This book promises to serve as the bible of recreational dissections for at least a generation, just as Harry Lindgren's *Recreational Problems in Geometric Dissections and How to Solve Them* was the classic source from 1964 to the present. Moreover, the two books are intimately connected, for Frederickson edited the 1972 revision of Lindgren's for Dover. In his preface to that revision he wrote, "Several years ago I picked up the first edition of this book. It immediately fascinated me ... I was just enticed by the diagrams. Off and on I would pull the book down off my bookshelf and spend an hour marveling at the beauty of the dissections." This is the reaction I expect people to have to his own book.

What is a "recreational dissection?" Bolyai in 1832 and Gerwein in 1833 proved that a given set of polygons can be cut up into a finite number of pieces which can then be reassembled to form another prescribed set of polygons, as long as the two sets have the same total area. (Frederickson also credits Lowry in 1814 and Wallace in 1831.) The proofs are constructive but produce dissections that tend to have many pieces.

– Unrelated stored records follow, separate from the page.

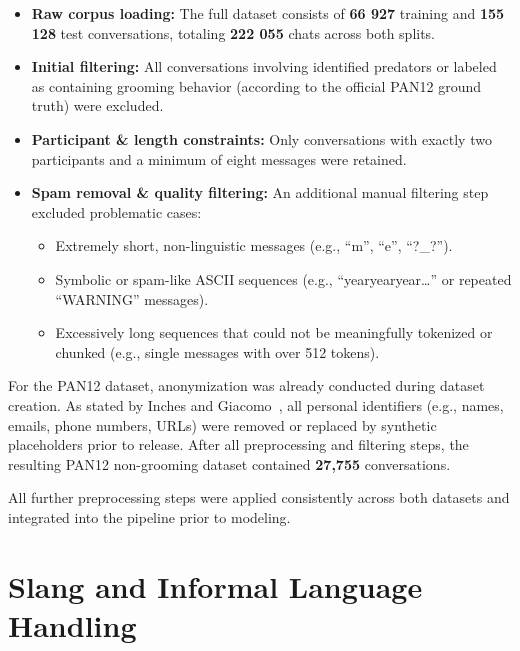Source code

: \begin{itemize}
    \item \textbf{Raw corpus loading:} The full dataset consists of \textbf{66 927} training and \textbf{155 128} test conversations, totaling \textbf{222 055} chats across both splits.
    \item \textbf{Initial filtering:} All conversations involving identified predators or labeled as containing grooming behavior (according to the official PAN12 ground truth) were excluded.
    \item \textbf{Participant \& length constraints:} Only conversations with exactly two participants and a minimum of eight messages were retained. 
    \item \textbf{Spam removal \& quality filtering:} An additional manual filtering step excluded problematic cases:
    \begin{itemize}
        \item Extremely short, non-linguistic messages (e.g., \enquote{m}, \enquote{e}, \enquote{?\_?}).
        \item Symbolic or spam-like ASCII sequences (e.g., \enquote{yearyearyear\ldots} or repeated \enquote{WARNING} messages).
        \item Excessively long sequences that could not be meaningfully tokenized or chunked (e.g., single messages with over 512 tokens).
    \end{itemize}
\end{itemize}

For the PAN12 dataset, anonymization was already conducted during dataset creation. As stated by Inches and Giacomo~\cite{inches2012pan}, all personal identifiers (e.g., names, emails, phone numbers, URLs) were removed or replaced by synthetic placeholders prior to release. After all preprocessing and filtering steps, the resulting PAN12 non-grooming dataset contained \textbf{27,755} conversations.

All further preprocessing steps were applied consistently across both datasets and integrated into the pipeline prior to modeling.

\section{Slang and Informal Language Handling}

That raises a challenge: find economical dissections, ones that use just a few pieces and accomplish the same purpose. The game is devising such dissections, and ideally, one with as few pieces as possible. Though there are a few algorithms for constructing economical dissections, there is no algorithm for deciding whether one has discovered a dissection with the minimum number of pieces.

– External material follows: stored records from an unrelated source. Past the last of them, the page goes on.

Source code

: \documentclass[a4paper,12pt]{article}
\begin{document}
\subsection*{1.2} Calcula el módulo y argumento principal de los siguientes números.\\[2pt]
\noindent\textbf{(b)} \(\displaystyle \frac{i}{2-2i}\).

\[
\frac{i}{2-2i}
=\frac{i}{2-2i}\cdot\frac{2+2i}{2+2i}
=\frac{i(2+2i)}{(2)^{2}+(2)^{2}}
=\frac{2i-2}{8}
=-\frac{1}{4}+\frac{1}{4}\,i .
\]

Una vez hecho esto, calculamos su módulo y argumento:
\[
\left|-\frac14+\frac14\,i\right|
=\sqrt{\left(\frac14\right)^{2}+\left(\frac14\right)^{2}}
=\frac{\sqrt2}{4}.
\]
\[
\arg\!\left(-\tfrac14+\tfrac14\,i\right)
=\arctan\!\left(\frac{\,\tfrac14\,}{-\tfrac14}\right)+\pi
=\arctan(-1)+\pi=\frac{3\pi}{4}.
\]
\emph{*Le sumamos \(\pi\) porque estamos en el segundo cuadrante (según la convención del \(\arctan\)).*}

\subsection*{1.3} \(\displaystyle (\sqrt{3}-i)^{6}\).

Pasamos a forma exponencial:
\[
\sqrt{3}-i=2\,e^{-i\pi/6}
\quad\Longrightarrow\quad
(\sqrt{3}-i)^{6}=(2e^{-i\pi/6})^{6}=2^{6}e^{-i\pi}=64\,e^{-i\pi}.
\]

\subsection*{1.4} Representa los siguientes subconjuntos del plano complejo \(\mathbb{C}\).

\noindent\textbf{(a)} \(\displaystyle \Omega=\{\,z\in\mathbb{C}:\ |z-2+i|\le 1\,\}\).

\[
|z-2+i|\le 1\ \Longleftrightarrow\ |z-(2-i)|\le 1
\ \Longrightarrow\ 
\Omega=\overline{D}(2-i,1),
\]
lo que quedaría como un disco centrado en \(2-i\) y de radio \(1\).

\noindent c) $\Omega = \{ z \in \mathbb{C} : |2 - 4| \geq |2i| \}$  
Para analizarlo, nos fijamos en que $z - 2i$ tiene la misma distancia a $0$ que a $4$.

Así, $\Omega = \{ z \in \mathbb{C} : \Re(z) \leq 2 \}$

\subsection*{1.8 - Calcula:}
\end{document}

One may also insist on using only translates of the pieces, or on avoiding flips. In their elegance and ingenuity the solutions often resemble beautiful mathematical proofs. What makes them "recreational" is that the results seem to have no application to other areas of mathematics and are accessible to amateurs.

To indicate the flavor of the problems I cite one: Since 5^{2} + 12^{2} = 13^{2}, a square of side 13 can be dissected into pieces which can form a square of side 5 and a square of side 12. The obvious solution is simply to cut it into 169 unit squares, but on page 64 is a dissection into only four pieces, one of which is the square of side 5.

Some other typical problems: transform a square to a triangle, one regular polygon to another or several others, a regular polygon to a star, a cross to a square.

I hope every teacher of high school mathematics will use this book as a source of enrichment in their algebra and geometry classes. It even applies some trigonometry and is a fine introduction to regular tilings of the plane, which are put to use to make economical dissections.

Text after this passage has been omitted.